[Excerpted records Boundary: Start]
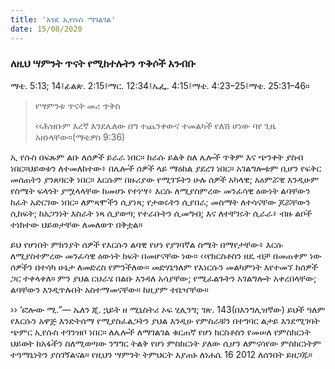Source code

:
 ```yaml
---
title: 'እንደ ኢየሱስ ማገልገል'
date: 15/08/2020
---
```


### ለዚህ ሣምንት ጥናት የሚከተሉትን ጥቅሶች አንብቡ
ማቴ. 5:13; 14፤ፊልጵ. 2:15፤ማር. 12:34፤ኤፌ. 4:15፤ማቴ. 4:23–25፤ማቴ. 25:31–46።

> <p>የሣምንቱ ጥናት መሪ ጥቅስ</p>
> ‹‹ሕዝቡም እረኛ እንደሌለው በግ ተጨንቀውና ተመልካች የለሽ ሆነው ባየ ጊዜ አዘነላቸው።(ማቴዎስ 9:36)

ኢ  የሱስ በፍጹም ልቡ ለሰዎች ይራራ ነበር። ከራሱ ይልቅ ስለ ሌሎች ጥቅም እና ጭንቀት ያስብ ነበር።ህይወቱን ለተመለከተው፥ በሌሎች ሰዎች ላይ ማዕከል ያደረገ ነበር። አገልግሎቱም ቢሆን የፍቅር መሰጠትን ያንጸባርቅ ነበር። እርሱም በዙሪያው የሚገኙትን ሁሉ ሰዎች አካላዊ; አዕምሯዊ እንዲሁም የስሜት ፍላጎት ያሟላላቸው ከመሆኑ የተነሣ፥ እርሱ ለሚያስምረው መንፈሳዊ ዕውነት ልባቸውን ክፈት አድርገው ነበር። ለምጻሞችን ሲያነጻ; የታወሩትን ሲያበራ; መስማት ለተሳናቸው ጆሯቸውን ሲከፍት; ከአጋንነት እስራት ነጻ ሲያወጣ; የተራቡትን ሲመግብ; እና ለተቸገሩት ሲራራ፥ ብዙ ልቦች ተነክተው ህይወታቸው ለመለወጥ በቅቷል።

ይህ የሆነበት ምክንያት ሰዎች የእርሱን ልባዊ የሆነ የያገባኛል ስሜት በማየታቸው፥ እርሱ ለሚያስተምረው መንፈሳዊ ዕውነት ክፍት በመሆናቸው ነው። ‹‹የክርስቶስን ዘዴ ብቻ በመጠቀም ነው ሰዎችን በተሳካ ሁኔታ ለመድረስ የምንችለው። መድሃኒዓለም የእነርሱን መልካምነት እየተመኘ ከሰዎች ጋር ተቀላቀለ። ምን ያህል ርህራሄ በልቡ እንዳለ አሳያቸው; የሚፈልጉትን አገልግሎት አቀረበላቸው; ልባቸውን እንዲጥሉበት አስተማመናቸው። ከዚያም ተቤዣቸው።

›› ‘ፎሎው ሚ.”— ኤለን ጂ. ኋይት ዘ ሚኒስትሪ ኦፍ ሂሊንግ; ገጽ. 143(በእንግሊዝኛው) ይህች ዓለም የእርሱን አዋጅ እንድትሰማ የሚያስፈልጋትን ያህል እንዲሁ የምስራቹን በተግባር ልታይ እንደሚገባት ጭምር ኢየሱስ ተገንዝቦ ነበር። ለሌሎች ለማገልገል ቁርጠኛ የሆነ   			    ክርስቶስን የመሠለ የምስክርነት ህይወት ከአፋችን ስለሚወጣው ንግግር ትልቅ የሆነ ምስክርነት ያለው ሲሆን ለምናሳየው ምስክርነትም ተዓማኒነትን ያስገኝልናል። የዚህን ሣምንት ትምህርት እያጠኑ ለነሐሴ 16 2012 ለሰንበት ይዘጋጁ።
[Excerpted records Boundary: End]
Bring together all lines of the entries above in which the string "ኢየሱስ" occurs.

title: 'እንደ ኢየሱስ ማገልገል'
›› ‘ፎሎው ሚ.”— ኤለን ጂ. ኋይት ዘ ሚኒስትሪ ኦፍ ሂሊንግ; ገጽ. 143(በእንግሊዝኛው) ይህች ዓለም የእርሱን አዋጅ እንድትሰማ የሚያስፈልጋትን ያህል እንዲሁ የምስራቹን በተግባር ልታይ እንደሚገባት ጭምር ኢየሱስ ተገንዝቦ ነበር። ለሌሎች ለማገልገል ቁርጠኛ የሆነ   			    ክርስቶስን የመሠለ የምስክርነት ህይወት ከአፋችን ስለሚወጣው ንግግር ትልቅ የሆነ ምስክርነት ያለው ሲሆን ለምናሳየው ምስክርነትም ተዓማኒነትን ያስገኝልናል። የዚህን ሣምንት ትምህርት እያጠኑ ለነሐሴ 16 2012 ለሰንበት ይዘጋጁ።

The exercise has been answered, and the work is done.